Akan tetapi, mekanisme di negara maju berbeda yang diterapkan di Indonesia. Kebanyakan negara tersebut sudah menerapkan nomor identitas penduduk yang bersifat tunggal. Sehingga, melalui nomor itu semua transaksi keuangan otomatis terekam, termasuk transaksi penggunaan kartu kredit.

Hanya saja, ia menekankan pula bahwa bagaimanapun warga negara memiliki hak agar kerahasiaannya terjamin. Ia menuturkan, pemerintah harus mampu memunculkan kepercayaan masyarakt bahwa data yang dihimpun tidak akan disalahgunakan. Sehingga, ada jaminan bagi masyarakat untuk meneyarhkan data yang dimiliki sesuai dengan tujuan awal pemerintah.

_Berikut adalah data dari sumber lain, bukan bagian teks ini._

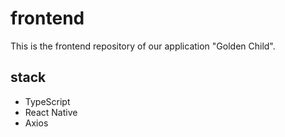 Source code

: # frontend

This is the frontend repository of our application "Golden Child".
## stack
* TypeScript
* React Native
* Axios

“Harus ada operasi tindal lanjut yang standar. Siapa yang berwenang melakukan penggunaan data itu juga harus diatur tegas. Kemudian, hukuman bagi pihak yang menyalahgunakan data juga harus keras. Ini untuk menimbulkan rasa aman bagi masyarakat,” tandas Yustinus.

Menurut Yustinus, akuntabilitas pelaksanaan PMK harus dibangun oleh pemerintah. Hal ini penting untuk mencegah adanya kebocoran data yang dihimpun. Selain itu, menurutnya itu juga menjadi kunci bagaimana memberikan proteksi terhadap privasi masyarakat.